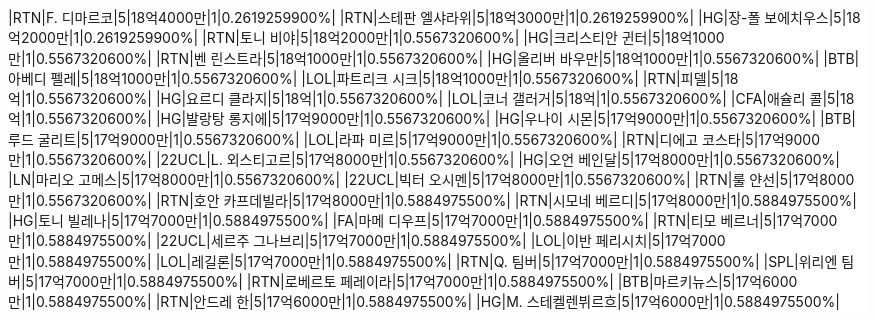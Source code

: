 |RTN|F. 디마르코|5|18억4000만|1|0.2619259900%|
|RTN|스테판 엘샤라위|5|18억3000만|1|0.2619259900%|
|HG|장-폴 보에치우스|5|18억2000만|1|0.2619259900%|
|RTN|토니 비야|5|18억2000만|1|0.5567320600%|
|HG|크리스티안 귄터|5|18억1000만|1|0.5567320600%|
|RTN|벤 린스트라|5|18억1000만|1|0.5567320600%|
|HG|올리버 바우만|5|18억1000만|1|0.5567320600%|
|BTB|아베디 펠레|5|18억1000만|1|0.5567320600%|
|LOL|파트리크 시크|5|18억1000만|1|0.5567320600%|
|RTN|피델|5|18억|1|0.5567320600%|
|HG|요르디 클라지|5|18억|1|0.5567320600%|
|LOL|코너 갤러거|5|18억|1|0.5567320600%|
|CFA|애슐리 콜|5|18억|1|0.5567320600%|
|HG|발랑탕 롱지에|5|17억9000만|1|0.5567320600%|
|HG|우나이 시몬|5|17억9000만|1|0.5567320600%|
|BTB|루드 굴리트|5|17억9000만|1|0.5567320600%|
|LOL|라파 미르|5|17억9000만|1|0.5567320600%|
|RTN|디에고 코스타|5|17억9000만|1|0.5567320600%|
|22UCL|L. 외스티고르|5|17억8000만|1|0.5567320600%|
|HG|오언 베인달|5|17억8000만|1|0.5567320600%|
|LN|마리오 고메스|5|17억8000만|1|0.5567320600%|
|22UCL|빅터 오시멘|5|17억8000만|1|0.5567320600%|
|RTN|룰 얀선|5|17억8000만|1|0.5567320600%|
|RTN|호안 카프데빌라|5|17억8000만|1|0.5884975500%|
|RTN|시모네 베르디|5|17억8000만|1|0.5884975500%|
|HG|토니 빌레나|5|17억7000만|1|0.5884975500%|
|FA|마메 디우프|5|17억7000만|1|0.5884975500%|
|RTN|티모 베르너|5|17억7000만|1|0.5884975500%|
|22UCL|세르주 그나브리|5|17억7000만|1|0.5884975500%|
|LOL|이반 페리시치|5|17억7000만|1|0.5884975500%|
|LOL|레길론|5|17억7000만|1|0.5884975500%|
|RTN|Q. 팀버|5|17억7000만|1|0.5884975500%|
|SPL|위리엔 팀버|5|17억7000만|1|0.5884975500%|
|RTN|로베르토 페레이라|5|17억7000만|1|0.5884975500%|
|BTB|마르키뉴스|5|17억6000만|1|0.5884975500%|
|RTN|안드레 한|5|17억6000만|1|0.5884975500%|
|HG|M. 스테켈렌뷔르흐|5|17억6000만|1|0.5884975500%|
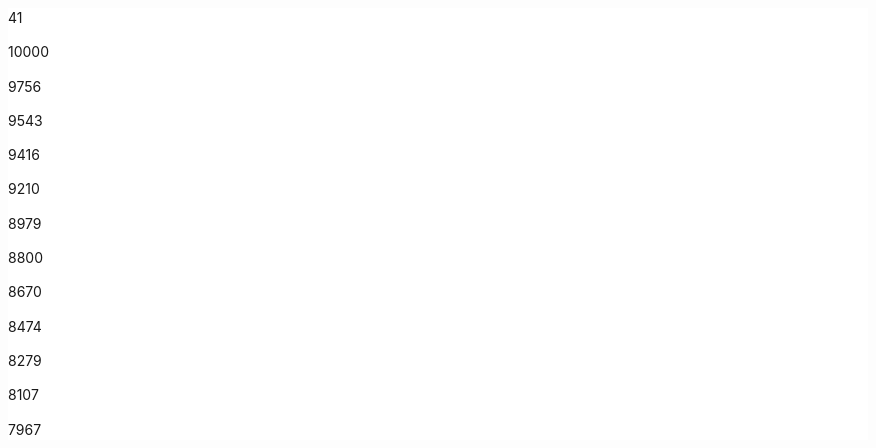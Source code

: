 41

</td>
      <td valign="top">

10000

</td>
      <td valign="top">

9756

</td>
      <td valign="top">

9543

</td>
      <td valign="top">

9416

</td>
      <td valign="top">

9210

</td>
      <td valign="top">

8979

</td>
      <td valign="top">

8800

</td>
      <td valign="top">

8670

</td>
      <td valign="top">

8474

</td>
      <td valign="top">

8279

</td>
      <td valign="top">

8107

</td>
      <td valign="top">

7967
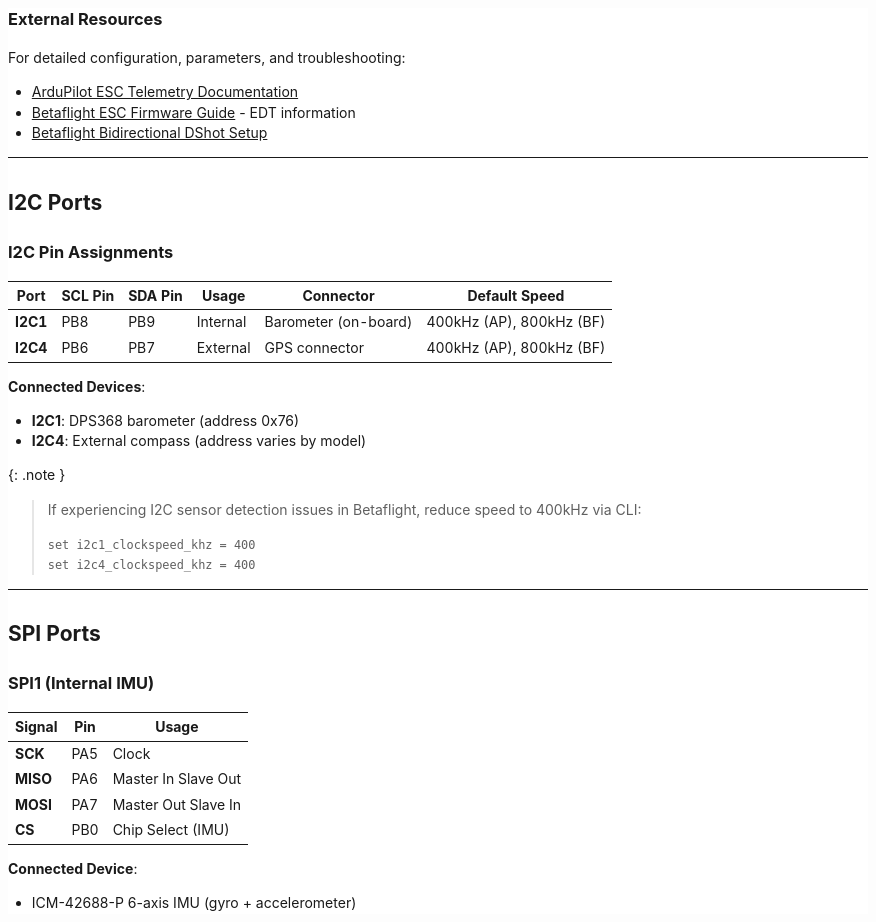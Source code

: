 
### External Resources

For detailed configuration, parameters, and troubleshooting:
- [ArduPilot ESC Telemetry Documentation](https://ardupilot.org/plane/docs/common-esc-telemetry.html)
- [Betaflight ESC Firmware Guide](https://www.betaflight.com/docs/wiki/getting-started/hardware/esc-firmware) - EDT information
- [Betaflight Bidirectional DShot Setup](https://betaflight.com/docs/wiki/guides/current/DSHOT-RPM-FILTERING)

---

## I2C Ports

### I2C Pin Assignments

| Port | SCL Pin | SDA Pin | Usage | Connector | Default Speed |
|------|---------|---------|-------|-----------|---------------|
| **I2C1** | PB8 | PB9 | Internal | Barometer (on-board) | 400kHz (AP), 800kHz (BF) |
| **I2C4** | PB6 | PB7 | External | GPS connector | 400kHz (AP), 800kHz (BF) |

**Connected Devices**:
- **I2C1**: DPS368 barometer (address 0x76)
- **I2C4**: External compass (address varies by model)

{: .note }
> If experiencing I2C sensor detection issues in Betaflight, reduce speed to 400kHz via CLI:
> ```
> set i2c1_clockspeed_khz = 400
> set i2c4_clockspeed_khz = 400
> ```

---

## SPI Ports

### SPI1 (Internal IMU)

| Signal | Pin | Usage |
|--------|-----|-------|
| **SCK** | PA5 | Clock |
| **MISO** | PA6 | Master In Slave Out |
| **MOSI** | PA7 | Master Out Slave In |
| **CS** | PB0 | Chip Select (IMU) |

**Connected Device**:
- ICM-42688-P 6-axis IMU (gyro + accelerometer)
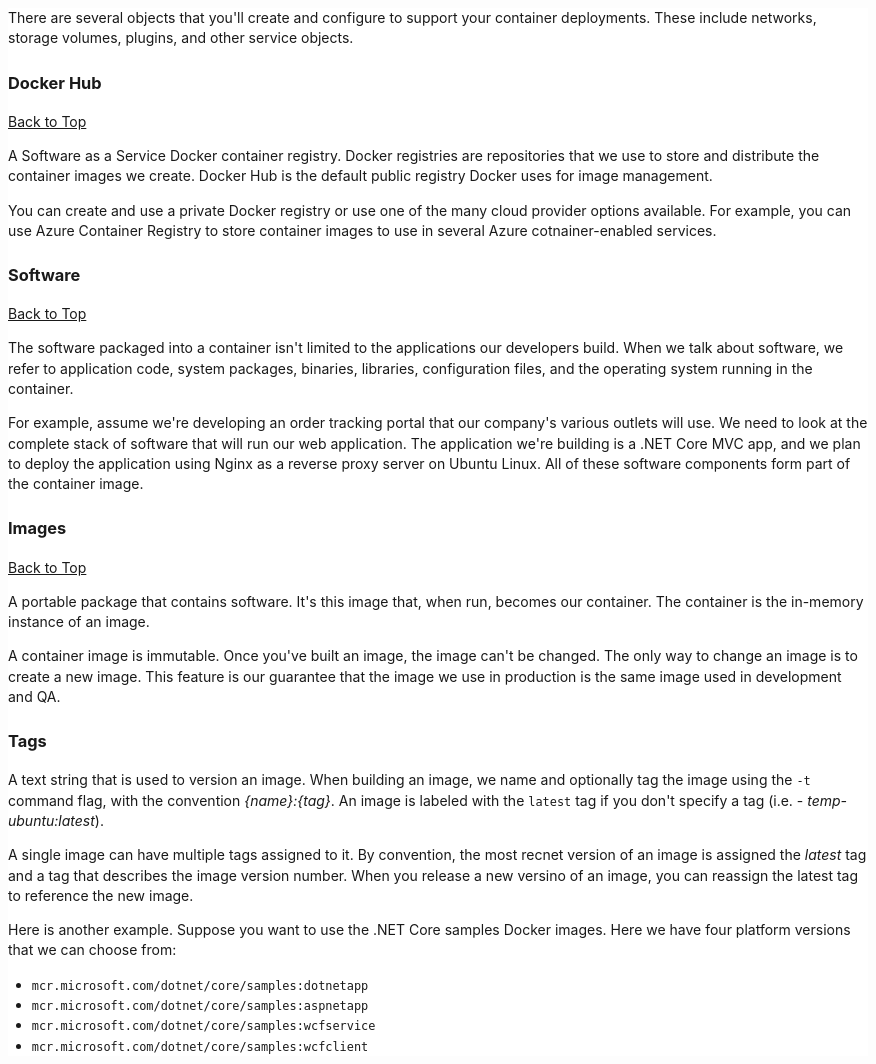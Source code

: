 There are several objects that you'll create and configure to support your container deployments. These include networks, storage volumes, plugins, and other service objects.

### Docker Hub
[Back to Top](#docker-architecture)

A Software as a Service Docker container registry. Docker registries are repositories that we use to store and distribute the container images we create. Docker Hub is the default public registry Docker uses for image management.

You can create and use a private Docker registry or use one of the many cloud provider options available. For example, you can use Azure Container Registry to store container images to use in several Azure cotnainer-enabled services.

### Software
[Back to Top](#docker-architecture)

The software packaged into a container isn't limited to the applications our developers build. When we talk about software, we refer to application code, system packages, binaries, libraries, configuration files, and the operating system running in the container.

For example, assume we're developing an order tracking portal that our company's various outlets will use. We need to look at the complete stack of software that will run our web application. The application we're building is a .NET Core MVC app, and we plan to deploy the application using Nginx as a reverse proxy server on Ubuntu Linux. All of these software components form part of the container image.

### Images
[Back to Top](#docker-architecture)

A portable package that contains software. It's this image that, when run, becomes our container. The container is the in-memory instance of an image.

A container image is immutable. Once you've built an image, the image can't be changed. The only way to change an image is to create a new image. This feature is our guarantee that the image we use in production is the same image used in development and QA.

### Tags

A text string that is used to version an image. When building an image, we name and optionally tag the image using the `-t` command flag, with the convention *{name}:{tag}*. An image is labeled with the `latest` tag if you don't specify a tag (i.e. - *temp-ubuntu:latest*).

A single image can have multiple tags assigned to it. By convention, the most recnet version of an image is assigned the *latest* tag and a tag that describes the image version number. When you release a new versino of an image, you can reassign the latest tag to reference the new image.

Here is another example. Suppose you want to use the .NET Core samples Docker images. Here we have four platform versions that we can choose from:

* `mcr.microsoft.com/dotnet/core/samples:dotnetapp`
* `mcr.microsoft.com/dotnet/core/samples:aspnetapp`
* `mcr.microsoft.com/dotnet/core/samples:wcfservice`
* `mcr.microsoft.com/dotnet/core/samples:wcfclient`

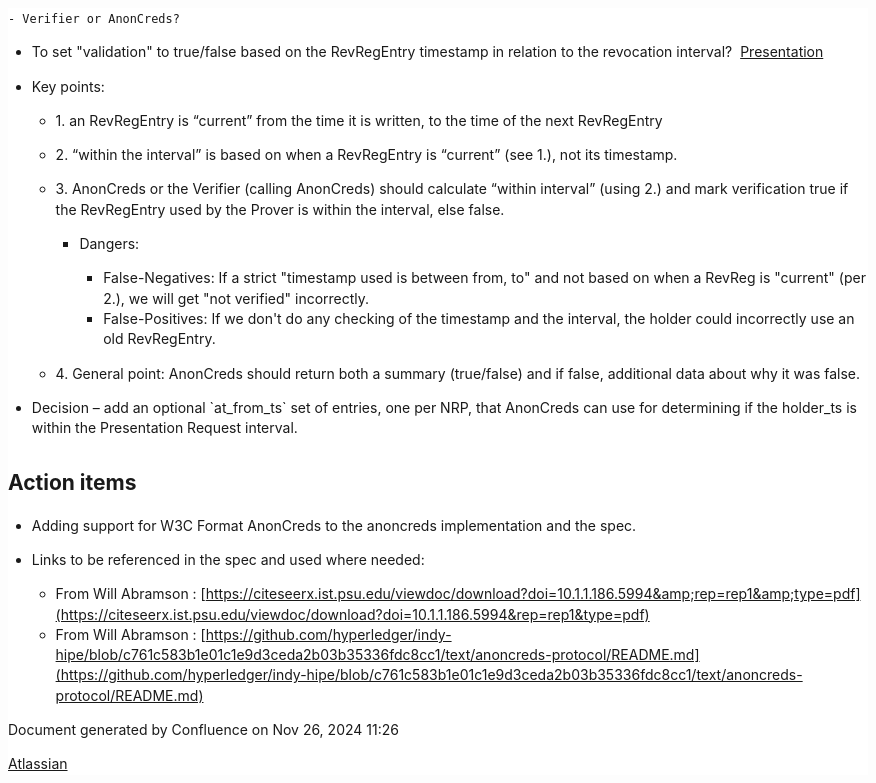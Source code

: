     - Verifier or AnonCreds?
  - To set "validation" to true/false based on the RevRegEntry timestamp in relation to the revocation interval?  [Presentation](https://docs.google.com/presentation/d/11hXNz_BKOx-ljEGj6cXB1dwnEgEBg3ocqoyR7lgZW1I/edit?usp=share_link)
  - Key points:
    
    - 1\. an RevRegEntry is “current” from the time it is written, to the time of the next RevRegEntry
    - 2\. “within the interval” is based on when a RevRegEntry is “current” (see 1.), not its timestamp.
    - 3\. AnonCreds or the Verifier (calling AnonCreds) should calculate “within interval” (using 2.) and mark verification true if the RevRegEntry used by the Prover is within the interval, else false.
      
      - Dangers:
        
        - False-Negatives: If a strict "timestamp used is between from, to" and not based on when a RevReg is "current" (per 2.), we will get "not verified" incorrectly.
        - False-Positives: If we don't do any checking of the timestamp and the interval, the holder could incorrectly use an old RevRegEntry.
    - 4\. General point: AnonCreds should return both a summary (true/false) and if false, additional data about why it was false.
  - Decision – add an optional \`at\_from\_ts\` set of entries, one per NRP, that AnonCreds can use for determining if the holder\_ts is within the Presentation Request interval.

## Action items

- Adding support for W3C Format AnonCreds to the anoncreds implementation and the spec.
- Links to be referenced in the spec and used where needed:
  
  - From Will Abramson : [https://citeseerx.ist.psu.edu/viewdoc/download?doi=10.1.1.186.5994&amp;rep=rep1&amp;type=pdf](https://citeseerx.ist.psu.edu/viewdoc/download?doi=10.1.1.186.5994&rep=rep1&type=pdf)
  - From Will Abramson : [https://github.com/hyperledger/indy-hipe/blob/c761c583b1e01c1e9d3ceda2b03b35336fdc8cc1/text/anoncreds-protocol/README.md](https://github.com/hyperledger/indy-hipe/blob/c761c583b1e01c1e9d3ceda2b03b35336fdc8cc1/text/anoncreds-protocol/README.md)

Document generated by Confluence on Nov 26, 2024 11:26

[Atlassian](http://www.atlassian.com/)
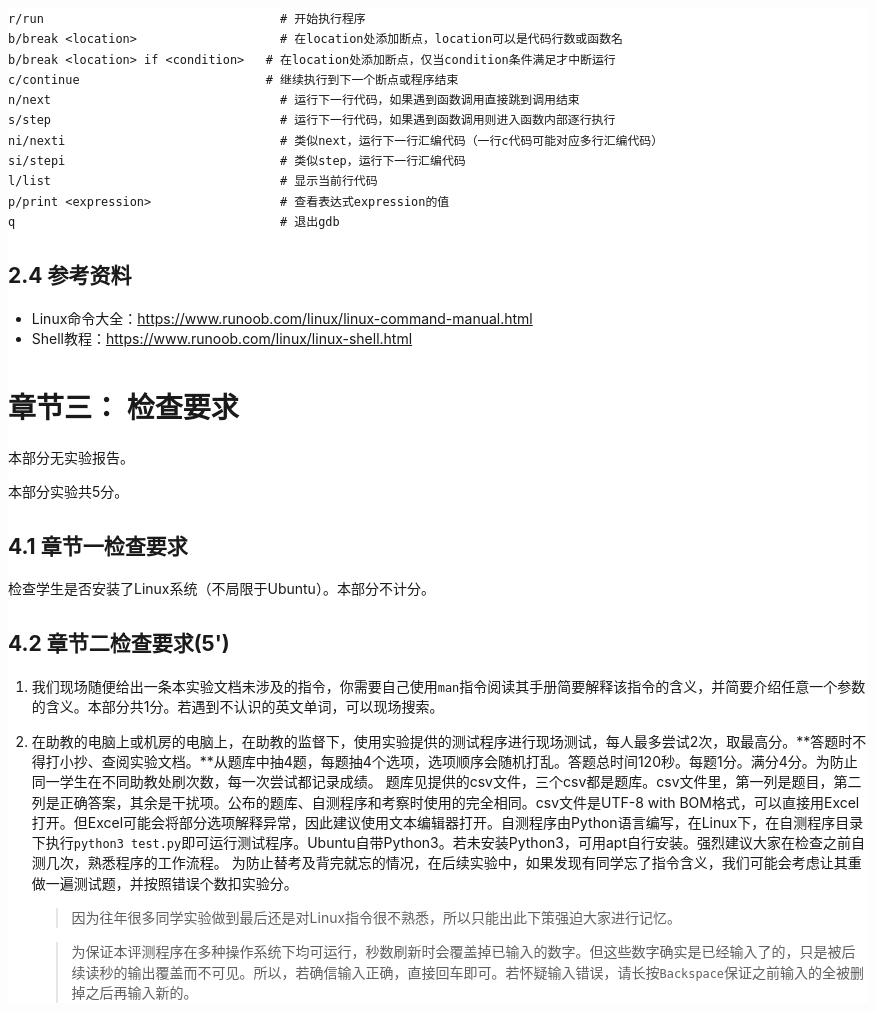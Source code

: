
   ``` shell
  r/run                 				# 开始执行程序
  b/break <location>    				# 在location处添加断点，location可以是代码行数或函数名
  b/break <location> if <condition>   # 在location处添加断点，仅当condition条件满足才中断运行
  c/continue                          # 继续执行到下一个断点或程序结束
  n/next                				# 运行下一行代码，如果遇到函数调用直接跳到调用结束
  s/step                				# 运行下一行代码，如果遇到函数调用则进入函数内部逐行执行
  ni/nexti              				# 类似next，运行下一行汇编代码（一行c代码可能对应多行汇编代码）
  si/stepi              				# 类似step，运行下一行汇编代码
  l/list                  				# 显示当前行代码
  p/print <expression>   				# 查看表达式expression的值
  q                     				# 退出gdb
  ```

## 2.4 参考资料
* Linux命令大全：https://www.runoob.com/linux/linux-command-manual.html
* Shell教程：https://www.runoob.com/linux/linux-shell.html

<div STYLE="page-break-after: always;"></div>

# 章节三： 检查要求

本部分无实验报告。

本部分实验共5分。

## 4.1 章节一检查要求

检查学生是否安装了Linux系统（不局限于Ubuntu）。本部分不计分。

## 4.2 章节二检查要求(5')
1. 我们现场随便给出一条本实验文档未涉及的指令，你需要自己使用`man`指令阅读其手册简要解释该指令的含义，并简要介绍任意一个参数的含义。本部分共1分。若遇到不认识的英文单词，可以现场搜索。

2. 在助教的电脑上或机房的电脑上，在助教的监督下，使用实验提供的测试程序进行现场测试，每人最多尝试2次，取最高分。**答题时不得打小抄、查阅实验文档。**从题库中抽4题，每题抽4个选项，选项顺序会随机打乱。答题总时间120秒。每题1分。满分4分。为防止同一学生在不同助教处刷次数，每一次尝试都记录成绩。
   题库见提供的csv文件，三个csv都是题库。csv文件里，第一列是题目，第二列是正确答案，其余是干扰项。公布的题库、自测程序和考察时使用的完全相同。csv文件是UTF-8 with BOM格式，可以直接用Excel打开。但Excel可能会将部分选项解释异常，因此建议使用文本编辑器打开。自测程序由Python语言编写，在Linux下，在自测程序目录下执行`python3 test.py`即可运行测试程序。Ubuntu自带Python3。若未安装Python3，可用apt自行安装。强烈建议大家在检查之前自测几次，熟悉程序的工作流程。
   为防止替考及背完就忘的情况，在后续实验中，如果发现有同学忘了指令含义，我们可能会考虑让其重做一遍测试题，并按照错误个数扣实验分。 

   > 因为往年很多同学实验做到最后还是对Linux指令很不熟悉，所以只能出此下策强迫大家进行记忆。

   > 为保证本评测程序在多种操作系统下均可运行，秒数刷新时会覆盖掉已输入的数字。但这些数字确实是已经输入了的，只是被后续读秒的输出覆盖而不可见。所以，若确信输入正确，直接回车即可。若怀疑输入错误，请长按`Backspace`保证之前输入的全被删掉之后再输入新的。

□ □ □

▶ What is required
Every line above between the one containing "- Decision –" and the one containing "2. 在助教的电脑上或机房的", those two included, is to be printed exactly. No pictures go into the copy.

▶ Your solution
  - Decision – add an optional \`at\_from\_ts\` set of entries, one per NRP, that AnonCreds can use for determining if the holder\_ts is within the Presentation Request interval.

## Action items

- Adding support for W3C Format AnonCreds to the anoncreds implementation and the spec.
- Links to be referenced in the spec and used where needed:
  
  - From Will Abramson : [https://citeseerx.ist.psu.edu/viewdoc/download?doi=10.1.1.186.5994&amp;rep=rep1&amp;type=pdf](https://citeseerx.ist.psu.edu/viewdoc/download?doi=10.1.1.186.5994&rep=rep1&type=pdf)
  - From Will Abramson : [https://github.com/hyperledger/indy-hipe/blob/c761c583b1e01c1e9d3ceda2b03b35336fdc8cc1/text/anoncreds-protocol/README.md](https://github.com/hyperledger/indy-hipe/blob/c761c583b1e01c1e9d3ceda2b03b35336fdc8cc1/text/anoncreds-protocol/README.md)

Document generated by Confluence on Nov 26, 2024 11:26

[Atlassian](http://www.atlassian.com/)
Source code

:
   ``` shell
  r/run                 				# 开始执行程序
  b/break <location>    				# 在location处添加断点，location可以是代码行数或函数名
  b/break <location> if <condition>   # 在location处添加断点，仅当condition条件满足才中断运行
  c/continue                          # 继续执行到下一个断点或程序结束
  n/next                				# 运行下一行代码，如果遇到函数调用直接跳到调用结束
  s/step                				# 运行下一行代码，如果遇到函数调用则进入函数内部逐行执行
  ni/nexti              				# 类似next，运行下一行汇编代码（一行c代码可能对应多行汇编代码）
  si/stepi              				# 类似step，运行下一行汇编代码
  l/list                  				# 显示当前行代码
  p/print <expression>   				# 查看表达式expression的值
  q                     				# 退出gdb
  ```

## 2.4 参考资料
* Linux命令大全：https://www.runoob.com/linux/linux-command-manual.html
* Shell教程：https://www.runoob.com/linux/linux-shell.html

<div STYLE="page-break-after: always;"></div>

# 章节三： 检查要求

本部分无实验报告。

本部分实验共5分。

## 4.1 章节一检查要求

检查学生是否安装了Linux系统（不局限于Ubuntu）。本部分不计分。

## 4.2 章节二检查要求(5')
1. 我们现场随便给出一条本实验文档未涉及的指令，你需要自己使用`man`指令阅读其手册简要解释该指令的含义，并简要介绍任意一个参数的含义。本部分共1分。若遇到不认识的英文单词，可以现场搜索。

2. 在助教的电脑上或机房的电脑上，在助教的监督下，使用实验提供的测试程序进行现场测试，每人最多尝试2次，取最高分。**答题时不得打小抄、查阅实验文档。**从题库中抽4题，每题抽4个选项，选项顺序会随机打乱。答题总时间120秒。每题1分。满分4分。为防止同一学生在不同助教处刷次数，每一次尝试都记录成绩。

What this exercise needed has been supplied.